Signora Bovary
IL DISCO
Registrato alla Cetra Art Recording di Milano verso la fine del 1986 e pubblicato nel 1987, Signora Bovary è il tredicesimo album di Francesco Guccini.
Il titolo riprende quello del celebre romanzo Madame Bovary di Gustave Flaubert.
Il disco lo descrive lo stesso Guccini in un box di Tv Sorrisi e Canzoni del 21 marzo 1987, dal titolo “Vi racconto il mio album”:
«Scirocco» - È un vento che si fa sentire raramente a Bologna, un vento caldo e strano che quando soffia la fa apparire diversa, surrèale. La storia d'amore che, non si conclude è un episodio incorniciato da questo vento insolito, come insolita è la struttura musicale, la milonga che è una parente del tango.
«Signora Bovary» - È la prima canzone scritta per questo disco, osservando la gente che cammina in un pomeriggio semifestivo, fino a chiedermi cosa c'è nel fondo di quel pomeriggio e della notte seguente. Cosa c'è in fondo in fondo...
«Van Loon» - Era uno scrittore di divulgazione storica e geografica che si trovava nelle biblioteche piccolo borghesi degli Anni '50. Ho usato il suo nome come simbolo di una generazione, quella di mio padre, che allora ovviamente non capivo. Ma col passare del tempo ci si accorge che i valori cambiano.
«Culodritto» - Dalle mie parti di una persona stizzita si dice che «va via col culo dritto». Lo fanno spesso anche i bambini. È dedicata a mia figlia, ma spero di non essere caduto anch'io nella retorica.
«Keaton» - È la vicenda di un pianista di jazz che non sorride mai come il famoso attore del muto. L'idea è dell'amico Claudio Lolli: gli ho chiesto di rimaneggiarla un po' per sentirla più mia.
«Le piogge d'aprile» - Quando ci si accorge che certi momenti d'entusiasmo sono finiti, vien voglia di fare un po' come quegli acquazzoni di aprile che quando arrivano sembra che cambiano tutto...
«Canzone di notte n. 3» - È la terza di queste ballate a commento (ne ho già fatte due in album precedenti).
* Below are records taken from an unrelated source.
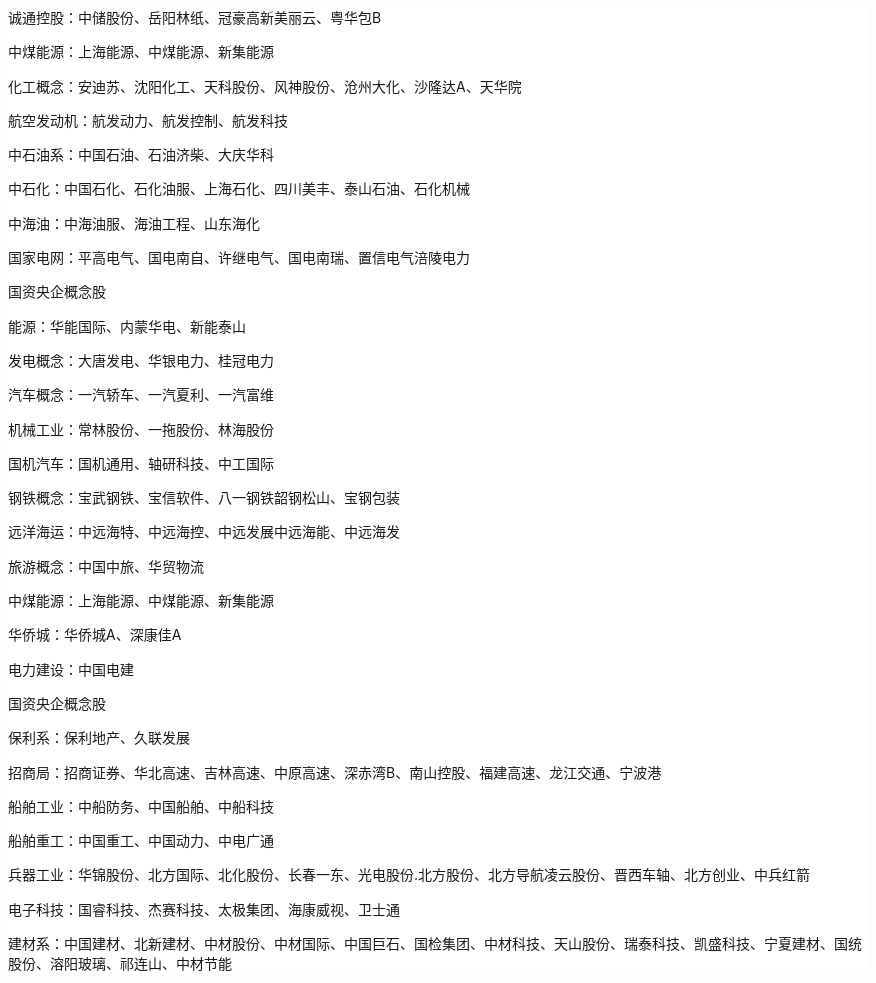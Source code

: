 诚通控股：中储股份、岳阳林纸、冠豪高新美丽云、粤华包B

中煤能源：上海能源、中煤能源、新集能源

化工概念：安迪苏、沈阳化工、天科股份、风神股份、沧州大化、沙隆达A、天华院

航空发动机：航发动力、航发控制、航发科技

中石油系：中国石油、石油济柴、大庆华科

中石化：中国石化、石化油服、上海石化、四川美丰、泰山石油、石化机械

中海油：中海油服、海油工程、山东海化

国家电网：平高电气、国电南自、许继电气、国电南瑞、置信电气涪陵电力

国资央企概念股

能源：华能国际、内蒙华电、新能泰山

发电概念：大唐发电、华银电力、桂冠电力

汽车概念：一汽轿车、一汽夏利、一汽富维

机械工业：常林股份、一拖股份、林海股份

国机汽车：国机通用、轴研科技、中工国际

钢铁概念：宝武钢铁、宝信软件、八一钢铁韶钢松山、宝钢包装

远洋海运：中远海特、中远海控、中远发展中远海能、中远海发

旅游概念：中国中旅、华贸物流

中煤能源：上海能源、中煤能源、新集能源

华侨城：华侨城A、深康佳A

电力建设：中国电建

国资央企概念股

保利系：保利地产、久联发展

招商局：招商证券、华北高速、吉林高速、中原高速、深赤湾B、南山控股、福建高速、龙江交通、宁波港

船舶工业：中船防务、中国船舶、中船科技

船舶重工：中国重工、中国动力、中电广通

兵器工业：华锦股份、北方国际、北化股份、长春一东、光电股份.北方股份、北方导航凌云股份、晋西车轴、北方创业、中兵红箭

电子科技：国睿科技、杰赛科技、太极集团、海康威视、卫士通

建材系：中国建材、北新建材、中材股份、中材国际、中国巨石、国检集团、中材科技、天山股份、瑞泰科技、凯盛科技、宁夏建材、国统股份、溶阳玻璃、祁连山、中材节能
È la più tradizionale delle mie canzoni, forse la faccia ironica delle piogge.
Hanno suonato in Signora Bovary: Ellade Bandini (batteria), Juan Carlos «Flaco» Biondini (chitarre), Antonio Marangolo (sax), Juan Josè Mosa
lini (bandoneon in Scirocco), Ares Tavolazzi (basso e contrabbasso), Vince Tempera (pianoforte e tastiere).
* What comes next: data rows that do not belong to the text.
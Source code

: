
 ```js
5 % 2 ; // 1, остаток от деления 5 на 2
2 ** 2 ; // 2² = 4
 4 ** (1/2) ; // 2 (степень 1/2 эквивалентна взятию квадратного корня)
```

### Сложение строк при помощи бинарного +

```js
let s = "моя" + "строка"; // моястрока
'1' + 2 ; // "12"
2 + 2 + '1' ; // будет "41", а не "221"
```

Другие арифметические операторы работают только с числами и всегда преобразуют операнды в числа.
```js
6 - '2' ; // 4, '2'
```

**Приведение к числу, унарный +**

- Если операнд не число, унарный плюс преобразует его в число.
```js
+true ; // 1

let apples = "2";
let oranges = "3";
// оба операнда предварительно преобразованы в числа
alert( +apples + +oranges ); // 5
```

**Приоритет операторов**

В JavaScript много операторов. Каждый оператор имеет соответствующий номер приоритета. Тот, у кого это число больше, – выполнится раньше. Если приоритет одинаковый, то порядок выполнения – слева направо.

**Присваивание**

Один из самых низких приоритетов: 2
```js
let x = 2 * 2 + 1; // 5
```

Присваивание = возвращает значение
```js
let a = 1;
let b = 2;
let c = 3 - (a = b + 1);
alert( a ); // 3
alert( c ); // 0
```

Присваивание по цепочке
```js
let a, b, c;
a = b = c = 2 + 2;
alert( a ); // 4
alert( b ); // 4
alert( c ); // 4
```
La produzione è di Renzo Fantini, mentre la programmazione delle tastiere elettroniche di Piero Cairo.
L'album è stato distribuito in formato LP, MC e CD.
Gli spartiti di Signora Bovary sono stati pubblicati da Edizioni Musicali La Voce del Padrone.
CURIOSITA'
La copertina nasce da un'idea di Renzo Fantini e Francesco Guccini.
La canzone Keaton era stata scritta da Claudio Lolli, che aveva trovato difficoltà nel pubblicare una traccia così lunga. Guccini si innamorò immediatamente del testo e decise di inserirla nel proprio album che di lì a poco sarebbe stato pubblicato, apportando alcune modifiche testuali così da co-firmarla.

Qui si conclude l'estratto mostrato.